Or, you can use get_brain_info() to retrieve information about the configuration of a brain run:

info = dataset.get_brain_info(brain_key)
print(info)

Use load_brain_results() to load the SimilarityIndex instance for a brain run.

You can use rename_brain_run() to rename the brain key associated with an existing similarity results run:

dataset.rename_brain_run(brain_key, new_brain_key)

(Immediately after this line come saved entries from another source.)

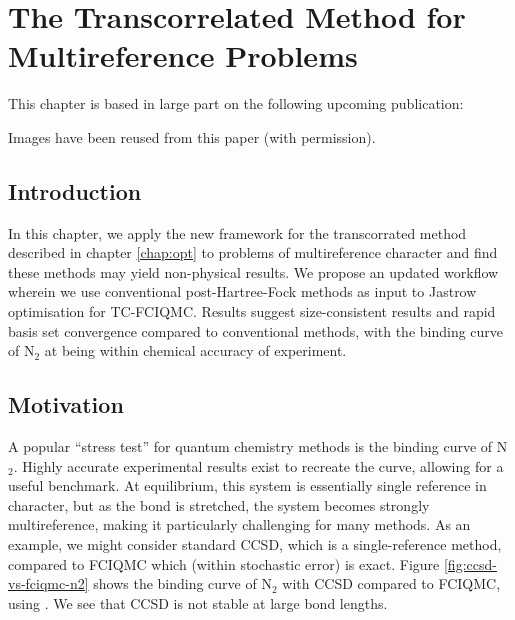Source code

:\chapter{The Transcorrelated Method for Multireference Problems}
\label{chap:binding}

This chapter is based in large part on the following upcoming publication:\\

Images have been reused from this paper (with permission).

\section{Introduction}

In this chapter, we apply the new framework for the transcorrated method described in chapter \ref{chap:opt} to problems of multireference character and find these methods may yield non-physical results. We propose an updated workflow wherein we use conventional post-Hartree-Fock methods as input to Jastrow optimisation for TC-FCIQMC. Results suggest size-consistent results and rapid basis set convergence compared to conventional methods, with the binding curve of N$_2$ at \avtz being within chemical accuracy of experiment.

\section{Motivation}

A popular ``stress test'' for quantum chemistry methods is the binding curve of N$_2$. Highly accurate experimental results\supercite{leroyAccurate2006} exist to recreate the curve, allowing for a useful benchmark. At equilibrium, this system is essentially single reference in character, but as the bond is stretched, the system becomes strongly multireference, making it particularly challenging for many methods. As an example, we might consider standard \gls{CCSD}, which is a single-reference method, compared to FCIQMC which (within stochastic error) is exact. Figure \ref{fig:ccsd-vs-fciqmc-n2} shows the binding curve of N$_2$ with CCSD compared to FCIQMC, using \avtz. We see that CCSD is not stable at large bond lengths.

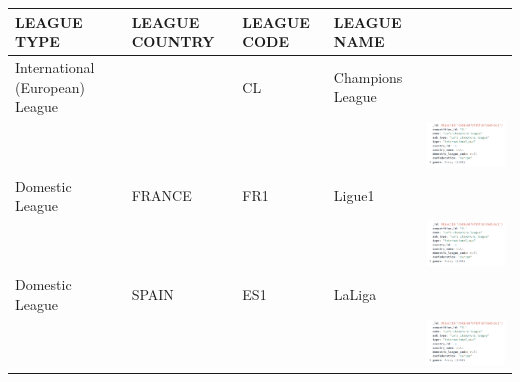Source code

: \documentclass{Configuration_Files/PoliMi3i_thesis}
\begin{document}
\begin{tabular}{|p{3cm}|p{2cm}|p{2cm}|p{2cm}|p{7cm}|}
    \hline
    \textbf{LEAGUE TYPE}          & \textbf{LEAGUE COUNTRY} & \textbf{LEAGUE CODE} & \textbf{LEAGUE NAME} & \\ \hline
    International (European) League &                        & CL                   & Champions League  & \\
    & & & &\includegraphics[scale=0.85]{Images/Leagues analysed/CL.png}   \\ \hline
    Domestic League                & FRANCE                 & FR1                  & Ligue1             & \\
    & & & &\includegraphics[scale=0.85]{Images/Leagues analysed/CL.png}  \\ \hline
    Domestic League                & SPAIN                  & ES1                  & LaLiga              & \\
    & & & &\includegraphics[scale=0.85]{Images/Leagues analysed/CL.png} \\ \hline
    \end{tabular}
\end{document}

Finally, you can use delete_brain_run() to delete the record of a similarity index computation from your FiftyOne dataset:

dataset.delete_brain_run(brain_key)

Note

Calling delete_brain_run() only deletes the record of the brain run from your FiftyOne dataset; it will not delete any associated Mosaic index, which you can do as follows:

# Delete the Mosaic index
mosaic_index = dataset.load_brain_results(brain_key)
mosaic_index.cleanup()

Examples#

This section demonstrates how to perform some common vector search workflows on a FiftyOne dataset using the Mosaic backend.

Note

All of the examples below assume you have configured your Databricks account and credentials as described in this section.

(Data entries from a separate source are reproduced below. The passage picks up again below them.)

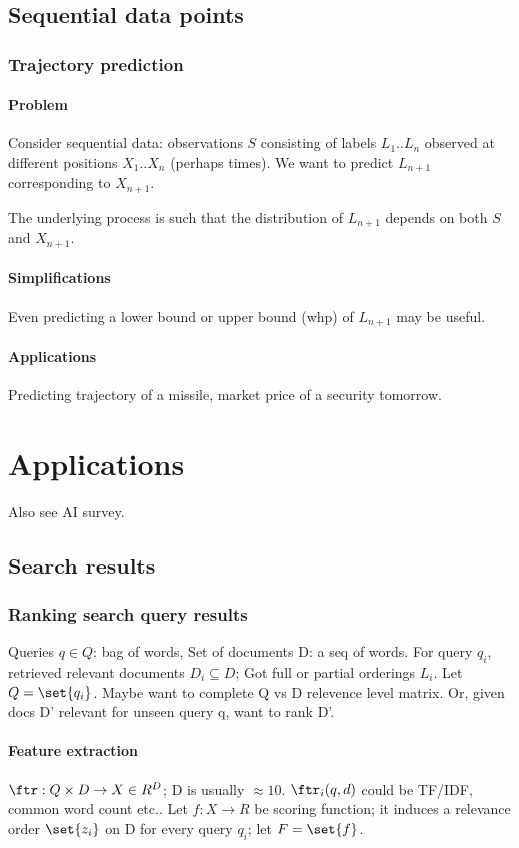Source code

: \documentclass[oneside, article]{memoir}
\begin{document}
\chapter{Sequential data points}
\section{Trajectory prediction}
\subsection{Problem}
Consider sequential data: observations $S$ consisting of labels $L_1 .. L_n$ observed at different positions $X_1.. X_n$ (perhaps times). We want to predict $L_{n+1}$ corresponding to $X_{n+1}$.

The underlying process is such that the distribution of $L_{n+1}$ depends on both $S$ and $X_{n+1}$. 

\subsection{Simplifications}
Even predicting a lower bound or upper bound (whp) of $L_{n+1}$ may be useful.

\subsection{Applications}
Predicting trajectory of a missile, market price of a security tomorrow.

\part{Applications}
Also see AI survey.

\chapter{Search results}
\section{Ranking search query results}
Queries $q \in Q$: bag of words, Set of documents D: a seq of words. For query $q_{i}$, retrieved relevant documents $D_{i} \subseteq D$; Got full or partial orderings $L_{i}$. Let $Q = \set{q_{i}}$. Maybe want to complete Q vs D relevence level matrix. Or, given docs D' relevant for unseen query q, want to rank D'.

\subsection{Feature extraction}
$\ftr: Q \times D \to X \in R^{D}$; D is usually $\approx 10$. $\ftr_{i}(q,d)$ could be TF/IDF, common word count etc.. Let $f:X \to R$ be scoring function; it induces a relevance order $\set{z_{i}}$ on D for every query $q_{i}$; let $F = \set{f}$.
\end{document}
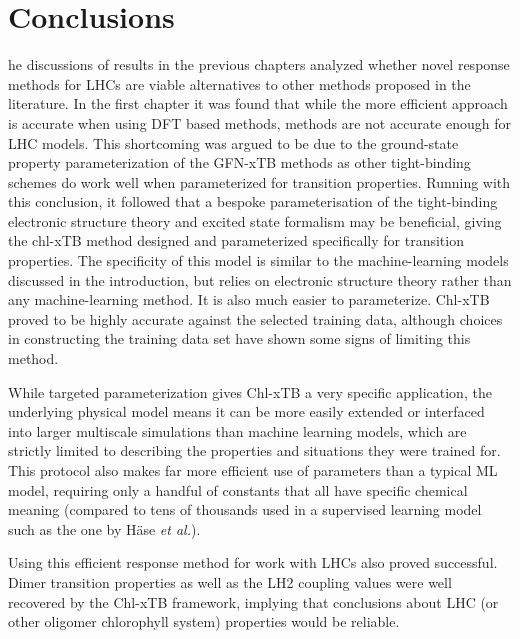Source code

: %
%
\let\textcircled=\pgftextcircled
\chapter{Conclusions}
\label{chap:discussion}

he discussions of results in the previous chapters analyzed whether novel
response methods for LHCs are viable alternatives to other methods proposed in the
literature. In the first chapter it was found that while the more efficient \dscf 
approach is accurate when using DFT based methods, \dxtb methods are not accurate 
enough for LHC models. This shortcoming was argued to be due to the ground-state
property parameterization of the GFN-xTB methods as other tight-binding schemes 
do work well when parameterized for transition properties. Running with this conclusion, 
it followed that a bespoke parameterisation of the tight-binding electronic structure
theory and excited state formalism may be beneficial, giving the chl-xTB method 
designed and parameterized specifically for \Qy transition properties. The specificity
of this model is similar to the machine-learning models discussed in the introduction, 
but relies on electronic structure theory rather than any machine-learning method.
It is also much easier to parameterize. Chl-xTB proved to be highly accurate against 
the selected training data, although choices in constructing the training data set 
have shown some signs of limiting this method.

While targeted parameterization gives Chl-xTB a very specific application, the underlying
physical model means it can be more easily extended or interfaced into larger multiscale
simulations than machine learning models, which are strictly limited to describing 
the properties and situations they were trained for. This protocol also makes far 
more efficient use of parameters than a typical ML model, requiring only a handful 
of constants that all have specific chemical meaning (compared to tens of thousands
used in a supervised learning model such as the one by H\"{a}se \emph{et al.})\cite{AspuruGuzik2016}.

Using this efficient response method for work with LHCs also proved successful. 
Dimer transition properties as well as the LH2 coupling values were well recovered 
by the Chl-xTB framework, implying that conclusions about LHC (or other oligomer
chlorophyll system) properties would be reliable.

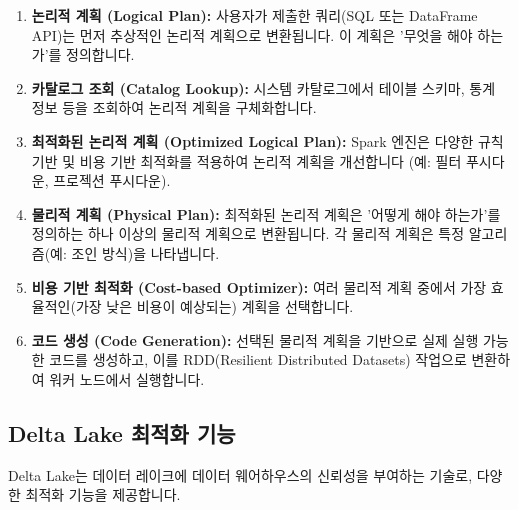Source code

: \documentclass[11pt,a4paper]{article}
\theoremstyle{definition}
\begin{document}
\begin{enumerate}
    \item \textbf{논리적 계획 (Logical Plan):} 사용자가 제출한 쿼리(SQL 또는 DataFrame API)는 먼저 추상적인 논리적 계획으로 변환됩니다. 이 계획은 '무엇을 해야 하는가'를 정의합니다.
    \item \textbf{카탈로그 조회 (Catalog Lookup):} 시스템 카탈로그에서 테이블 스키마, 통계 정보 등을 조회하여 논리적 계획을 구체화합니다.
    \item \textbf{최적화된 논리적 계획 (Optimized Logical Plan):} Spark 엔진은 다양한 규칙 기반 및 비용 기반 최적화를 적용하여 논리적 계획을 개선합니다 (예: 필터 푸시다운, 프로젝션 푸시다운).
    \item \textbf{물리적 계획 (Physical Plan):} 최적화된 논리적 계획은 '어떻게 해야 하는가'를 정의하는 하나 이상의 물리적 계획으로 변환됩니다. 각 물리적 계획은 특정 알고리즘(예: 조인 방식)을 나타냅니다.
    \item \textbf{비용 기반 최적화 (Cost-based Optimizer):} 여러 물리적 계획 중에서 가장 효율적인(가장 낮은 비용이 예상되는) 계획을 선택합니다.
    \item \textbf{코드 생성 (Code Generation):} 선택된 물리적 계획을 기반으로 실제 실행 가능한 코드를 생성하고, 이를 RDD(Resilient Distributed Datasets) 작업으로 변환하여 워커 노드에서 실행합니다.
\end{enumerate}

\subsection{Delta Lake 최적화 기능}
Delta Lake는 데이터 레이크에 데이터 웨어하우스의 신뢰성을 부여하는 기술로, 다양한 최적화 기능을 제공합니다.
\end{document}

Create a similarity index#

In order to create a new Mosaic similarity index, you need to specify either the embeddings or model argument to compute_similarity(). Here are a few possibilities:

import fiftyone as fo
import fiftyone.brain as fob
import fiftyone.zoo as foz

dataset = foz.load_zoo_dataset("quickstart")
model_name = "clip-vit-base32-torch"
model = foz.load_zoo_model(model_name)
brain_key = "mosaic_index"

# Option 1: Compute embeddings on the fly from model name
fob.compute_similarity(
    dataset,
    model=model_name,
    backend="mosaic",
    brain_key=brain_key,
)

# Option 2: Compute embeddings on the fly from model instance
fob.compute_similarity(
    dataset,
    model=model,
    backend="mosaic",
    brain_key=brain_key,
)

# Option 3: Pass pre-computed embeddings as a numpy array
embeddings = dataset.compute_embeddings(model)
fob.compute_similarity(
    dataset,
    embeddings=embeddings,
    backend="mosaic",
    brain_key=brain_key,
)

# Option 4: Pass pre-computed embeddings by field name
dataset.compute_embeddings(model, embeddings_field="embeddings")
fob.compute_similarity(
    dataset,
    embeddings="embeddings",
    backend="mosaic",
    brain_key=brain_key,
)

Create a patch similarity index#

You can also create a similarity index for object patches within your dataset by including the patches_field argument to compute_similarity():

import fiftyone as fo
import fiftyone.brain as fob
import fiftyone.zoo as foz

dataset = foz.load_zoo_dataset("quickstart")

fob.compute_similarity(
    dataset,
    patches_field="ground_truth",
    model="clip-vit-base32-torch",
    backend="mosaic",
    brain_key="mosaic_patches",
)

Connect to an existing index#

If you have already created a Mosaic index storing the embedding vectors for the samples or patches in your dataset, you can connect to it by passing the index_name to compute_similarity():

import fiftyone as fo
import fiftyone.brain as fob
import fiftyone.zoo as foz

dataset = foz.load_zoo_dataset("quickstart")

fob.compute_similarity(
    dataset,
    model="clip-vit-base32-torch",      # zoo model used (if applicable)
    embeddings=False,                   # don't compute embeddings
    index_name="your-index",            # the existing Mosaic index
    brain_key="mosaic_index",
    backend="mosaic",
)

Add/remove embeddings from an index#

You can use add_to_index() and remove_from_index() to add and remove embeddings from an existing Mosaic index, respectively.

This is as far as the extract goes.